- _Assignment_
Take the material below and reproduce, word for word, only the lines from the line with "### Embedding Strategy" through the line with "## Future Extensibility".

START Records to use

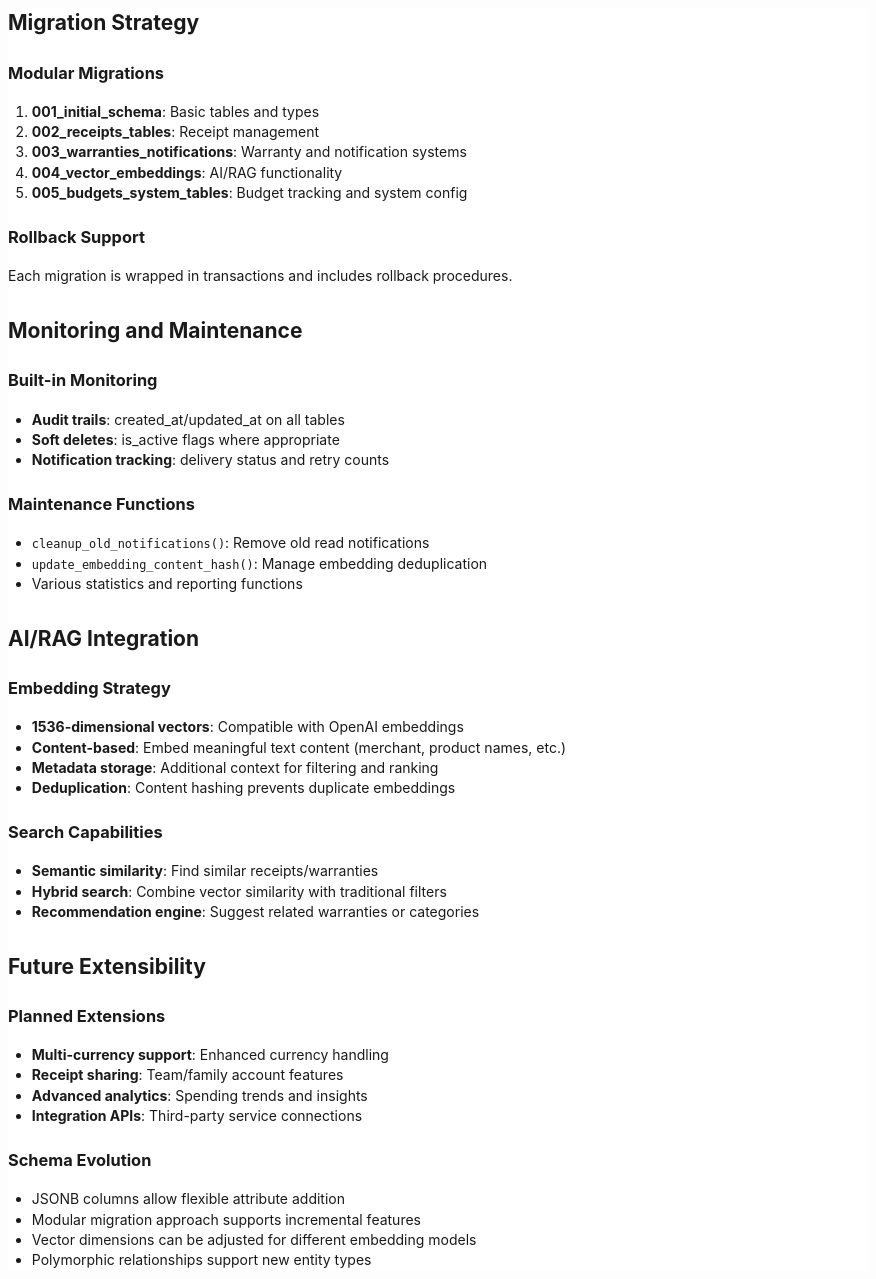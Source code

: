 ## Migration Strategy

### Modular Migrations
1. **001_initial_schema**: Basic tables and types
2. **002_receipts_tables**: Receipt management
3. **003_warranties_notifications**: Warranty and notification systems
4. **004_vector_embeddings**: AI/RAG functionality
5. **005_budgets_system_tables**: Budget tracking and system config

### Rollback Support
Each migration is wrapped in transactions and includes rollback procedures.

## Monitoring and Maintenance

### Built-in Monitoring
- **Audit trails**: created_at/updated_at on all tables
- **Soft deletes**: is_active flags where appropriate
- **Notification tracking**: delivery status and retry counts

### Maintenance Functions
- `cleanup_old_notifications()`: Remove old read notifications
- `update_embedding_content_hash()`: Manage embedding deduplication
- Various statistics and reporting functions

## AI/RAG Integration

### Embedding Strategy
- **1536-dimensional vectors**: Compatible with OpenAI embeddings
- **Content-based**: Embed meaningful text content (merchant, product names, etc.)
- **Metadata storage**: Additional context for filtering and ranking
- **Deduplication**: Content hashing prevents duplicate embeddings

### Search Capabilities
- **Semantic similarity**: Find similar receipts/warranties
- **Hybrid search**: Combine vector similarity with traditional filters
- **Recommendation engine**: Suggest related warranties or categories

## Future Extensibility

### Planned Extensions
- **Multi-currency support**: Enhanced currency handling
- **Receipt sharing**: Team/family account features
- **Advanced analytics**: Spending trends and insights
- **Integration APIs**: Third-party service connections

### Schema Evolution
- JSONB columns allow flexible attribute addition
- Modular migration approach supports incremental features
- Vector dimensions can be adjusted for different embedding models
- Polymorphic relationships support new entity types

END Records to use

- _Output of the exercise_
### Embedding Strategy
- **1536-dimensional vectors**: Compatible with OpenAI embeddings
- **Content-based**: Embed meaningful text content (merchant, product names, etc.)
- **Metadata storage**: Additional context for filtering and ranking
- **Deduplication**: Content hashing prevents duplicate embeddings

### Search Capabilities
- **Semantic similarity**: Find similar receipts/warranties
- **Hybrid search**: Combine vector similarity with traditional filters
- **Recommendation engine**: Suggest related warranties or categories

## Future Extensibility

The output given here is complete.